:: EXERCISE INSTRUCTIONS ::
Every line containing the word "begin" is to be copied from the data below.

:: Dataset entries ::
#####

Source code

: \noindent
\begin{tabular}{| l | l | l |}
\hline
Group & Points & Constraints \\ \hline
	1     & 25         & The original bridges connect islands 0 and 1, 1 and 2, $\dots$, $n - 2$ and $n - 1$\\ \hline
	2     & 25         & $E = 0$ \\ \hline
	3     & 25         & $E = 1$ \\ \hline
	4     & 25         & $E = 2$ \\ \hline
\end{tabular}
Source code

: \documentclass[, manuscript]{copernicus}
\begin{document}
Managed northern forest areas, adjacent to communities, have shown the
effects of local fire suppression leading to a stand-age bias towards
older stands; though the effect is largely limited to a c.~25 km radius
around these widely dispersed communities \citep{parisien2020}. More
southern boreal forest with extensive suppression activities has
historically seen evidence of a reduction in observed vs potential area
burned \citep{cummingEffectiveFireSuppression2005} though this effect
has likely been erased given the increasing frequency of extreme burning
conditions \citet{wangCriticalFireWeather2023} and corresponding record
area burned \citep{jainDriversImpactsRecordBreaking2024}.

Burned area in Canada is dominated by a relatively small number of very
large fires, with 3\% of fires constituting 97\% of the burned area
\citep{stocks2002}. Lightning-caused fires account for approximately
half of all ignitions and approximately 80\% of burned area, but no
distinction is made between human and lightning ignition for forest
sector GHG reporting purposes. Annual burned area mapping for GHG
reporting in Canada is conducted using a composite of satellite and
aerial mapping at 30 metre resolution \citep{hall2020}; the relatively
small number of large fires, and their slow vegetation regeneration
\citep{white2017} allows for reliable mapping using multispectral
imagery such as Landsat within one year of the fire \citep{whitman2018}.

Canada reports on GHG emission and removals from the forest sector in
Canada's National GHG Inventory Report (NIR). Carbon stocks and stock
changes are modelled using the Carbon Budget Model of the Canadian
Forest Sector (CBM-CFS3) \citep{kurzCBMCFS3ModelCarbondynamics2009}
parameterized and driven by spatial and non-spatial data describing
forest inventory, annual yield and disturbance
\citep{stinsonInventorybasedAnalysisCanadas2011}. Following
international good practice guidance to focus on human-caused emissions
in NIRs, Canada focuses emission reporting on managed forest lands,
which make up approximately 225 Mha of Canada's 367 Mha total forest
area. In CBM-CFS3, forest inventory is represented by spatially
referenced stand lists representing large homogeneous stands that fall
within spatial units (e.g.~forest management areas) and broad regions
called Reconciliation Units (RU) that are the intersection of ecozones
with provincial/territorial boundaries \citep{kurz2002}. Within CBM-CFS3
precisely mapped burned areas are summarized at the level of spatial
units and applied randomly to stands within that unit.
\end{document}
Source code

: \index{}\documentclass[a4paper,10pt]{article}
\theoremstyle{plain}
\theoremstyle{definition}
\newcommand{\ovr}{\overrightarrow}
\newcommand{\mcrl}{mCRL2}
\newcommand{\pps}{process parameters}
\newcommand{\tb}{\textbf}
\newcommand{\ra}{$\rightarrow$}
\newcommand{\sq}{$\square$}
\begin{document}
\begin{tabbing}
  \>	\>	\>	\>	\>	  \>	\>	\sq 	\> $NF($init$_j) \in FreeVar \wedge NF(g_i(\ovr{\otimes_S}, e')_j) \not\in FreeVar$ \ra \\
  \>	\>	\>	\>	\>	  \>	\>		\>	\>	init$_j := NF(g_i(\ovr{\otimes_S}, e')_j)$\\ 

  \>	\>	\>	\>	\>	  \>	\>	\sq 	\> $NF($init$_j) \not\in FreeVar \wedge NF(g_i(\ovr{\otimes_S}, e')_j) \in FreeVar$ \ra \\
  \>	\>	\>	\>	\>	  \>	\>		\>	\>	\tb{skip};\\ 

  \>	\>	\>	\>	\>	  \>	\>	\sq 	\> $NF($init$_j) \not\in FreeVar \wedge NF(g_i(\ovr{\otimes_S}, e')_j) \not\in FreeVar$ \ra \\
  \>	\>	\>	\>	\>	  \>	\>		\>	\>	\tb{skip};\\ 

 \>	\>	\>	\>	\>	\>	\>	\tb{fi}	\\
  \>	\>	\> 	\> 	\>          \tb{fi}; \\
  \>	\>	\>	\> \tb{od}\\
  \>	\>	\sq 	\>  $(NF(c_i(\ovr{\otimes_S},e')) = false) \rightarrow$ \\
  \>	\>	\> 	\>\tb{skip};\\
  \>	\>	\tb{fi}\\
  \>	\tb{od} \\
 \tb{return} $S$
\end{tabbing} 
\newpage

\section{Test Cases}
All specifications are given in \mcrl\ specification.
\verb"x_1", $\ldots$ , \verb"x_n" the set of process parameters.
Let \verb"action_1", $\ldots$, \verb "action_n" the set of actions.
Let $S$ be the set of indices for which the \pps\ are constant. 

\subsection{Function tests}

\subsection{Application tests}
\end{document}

#####

:: EXERCISE OUTPUT ::
\begin{tabular}{| l | l | l |}
\begin{document}
\begin{document}
\begin{tabbing}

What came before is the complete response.